## What you should do
With both ends included, repeat exactly the lines of the entries below from the one containing "### How ELB" down to the one containing "ELB operates by", and no others.
(Supplied records)
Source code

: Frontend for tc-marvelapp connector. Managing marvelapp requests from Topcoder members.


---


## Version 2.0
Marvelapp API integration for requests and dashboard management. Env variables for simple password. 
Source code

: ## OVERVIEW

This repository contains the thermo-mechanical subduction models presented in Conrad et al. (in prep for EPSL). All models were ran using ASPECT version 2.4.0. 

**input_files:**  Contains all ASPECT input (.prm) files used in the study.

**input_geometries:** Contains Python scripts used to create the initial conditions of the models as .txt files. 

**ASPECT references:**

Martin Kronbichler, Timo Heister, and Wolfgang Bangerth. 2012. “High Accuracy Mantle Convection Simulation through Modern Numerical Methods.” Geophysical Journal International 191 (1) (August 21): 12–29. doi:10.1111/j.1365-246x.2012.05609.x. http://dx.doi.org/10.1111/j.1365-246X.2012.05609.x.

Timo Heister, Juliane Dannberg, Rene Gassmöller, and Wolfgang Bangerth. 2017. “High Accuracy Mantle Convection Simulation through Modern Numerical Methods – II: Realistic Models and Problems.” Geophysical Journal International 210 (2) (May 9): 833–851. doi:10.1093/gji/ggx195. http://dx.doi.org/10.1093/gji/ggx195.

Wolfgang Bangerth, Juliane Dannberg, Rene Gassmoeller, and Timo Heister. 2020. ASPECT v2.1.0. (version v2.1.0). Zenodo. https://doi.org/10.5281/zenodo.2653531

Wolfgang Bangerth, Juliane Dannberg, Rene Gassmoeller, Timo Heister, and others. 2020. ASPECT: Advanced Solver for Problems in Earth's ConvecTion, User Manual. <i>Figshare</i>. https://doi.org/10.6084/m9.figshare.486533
(End Supplied records)
(Supplied records)
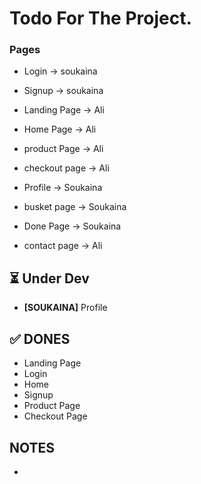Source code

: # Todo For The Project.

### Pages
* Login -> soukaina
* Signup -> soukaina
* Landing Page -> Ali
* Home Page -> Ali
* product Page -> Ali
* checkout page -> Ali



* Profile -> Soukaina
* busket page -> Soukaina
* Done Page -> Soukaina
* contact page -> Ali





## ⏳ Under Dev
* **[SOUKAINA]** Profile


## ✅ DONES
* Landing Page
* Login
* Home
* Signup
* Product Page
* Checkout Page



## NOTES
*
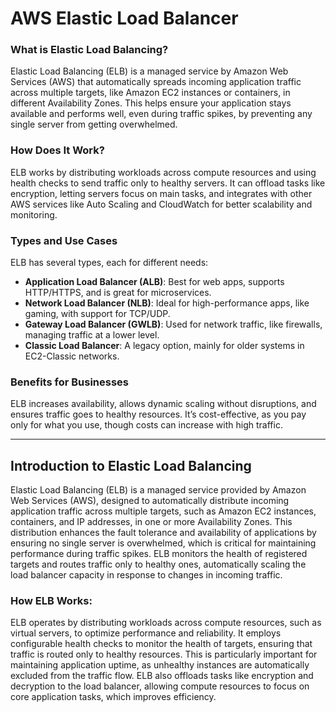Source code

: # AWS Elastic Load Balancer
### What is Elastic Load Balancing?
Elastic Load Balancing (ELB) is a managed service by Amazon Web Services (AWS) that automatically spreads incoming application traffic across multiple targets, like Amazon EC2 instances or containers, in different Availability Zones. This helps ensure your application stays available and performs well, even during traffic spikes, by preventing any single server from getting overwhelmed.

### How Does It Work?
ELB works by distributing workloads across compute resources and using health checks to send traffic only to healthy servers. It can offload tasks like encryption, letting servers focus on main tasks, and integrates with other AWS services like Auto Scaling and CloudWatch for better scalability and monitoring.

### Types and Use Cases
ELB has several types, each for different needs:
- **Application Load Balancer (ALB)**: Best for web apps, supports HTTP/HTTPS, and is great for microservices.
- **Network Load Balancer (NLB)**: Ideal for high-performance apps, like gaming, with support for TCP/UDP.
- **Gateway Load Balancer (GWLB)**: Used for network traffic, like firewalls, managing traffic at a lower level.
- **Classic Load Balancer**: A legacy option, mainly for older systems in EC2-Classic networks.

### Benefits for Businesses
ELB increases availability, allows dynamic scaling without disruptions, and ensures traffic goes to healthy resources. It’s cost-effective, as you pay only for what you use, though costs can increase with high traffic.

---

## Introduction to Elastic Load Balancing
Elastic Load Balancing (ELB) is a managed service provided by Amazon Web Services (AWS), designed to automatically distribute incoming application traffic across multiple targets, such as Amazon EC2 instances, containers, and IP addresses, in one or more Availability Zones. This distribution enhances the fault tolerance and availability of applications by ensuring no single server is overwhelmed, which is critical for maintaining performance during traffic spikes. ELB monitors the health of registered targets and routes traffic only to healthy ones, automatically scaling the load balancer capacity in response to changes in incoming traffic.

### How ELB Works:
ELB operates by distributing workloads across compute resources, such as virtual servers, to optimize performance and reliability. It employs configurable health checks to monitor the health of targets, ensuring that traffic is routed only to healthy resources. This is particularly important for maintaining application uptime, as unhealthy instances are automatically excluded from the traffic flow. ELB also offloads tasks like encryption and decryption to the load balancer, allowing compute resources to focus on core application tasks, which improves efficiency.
(End Supplied records)
(Supplied records)
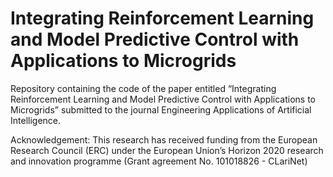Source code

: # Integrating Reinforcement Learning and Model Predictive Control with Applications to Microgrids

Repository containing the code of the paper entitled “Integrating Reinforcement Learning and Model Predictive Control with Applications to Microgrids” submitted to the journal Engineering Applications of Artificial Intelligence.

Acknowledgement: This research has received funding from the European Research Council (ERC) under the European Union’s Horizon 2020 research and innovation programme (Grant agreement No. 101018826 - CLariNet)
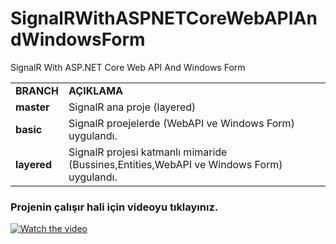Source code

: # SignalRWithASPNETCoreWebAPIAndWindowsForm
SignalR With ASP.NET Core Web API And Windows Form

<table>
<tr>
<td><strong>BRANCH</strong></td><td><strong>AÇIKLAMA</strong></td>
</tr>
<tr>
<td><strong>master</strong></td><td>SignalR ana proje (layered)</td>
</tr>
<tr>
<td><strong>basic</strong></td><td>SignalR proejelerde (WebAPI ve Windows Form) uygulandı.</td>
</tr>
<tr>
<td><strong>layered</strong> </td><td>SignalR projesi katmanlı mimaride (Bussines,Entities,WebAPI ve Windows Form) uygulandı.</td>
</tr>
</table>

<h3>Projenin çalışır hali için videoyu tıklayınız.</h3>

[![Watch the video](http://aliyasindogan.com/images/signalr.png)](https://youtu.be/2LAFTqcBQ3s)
(End Supplied records)
## Solution for this problem
### How ELB Works:
ELB operates by distributing workloads across compute resources, such as virtual servers, to optimize performance and reliability. It employs configurable health checks to monitor the health of targets, ensuring that traffic is routed only to healthy resources. This is particularly important for maintaining application uptime, as unhealthy instances are automatically excluded from the traffic flow. ELB also offloads tasks like encryption and decryption to the load balancer, allowing compute resources to focus on core application tasks, which improves efficiency.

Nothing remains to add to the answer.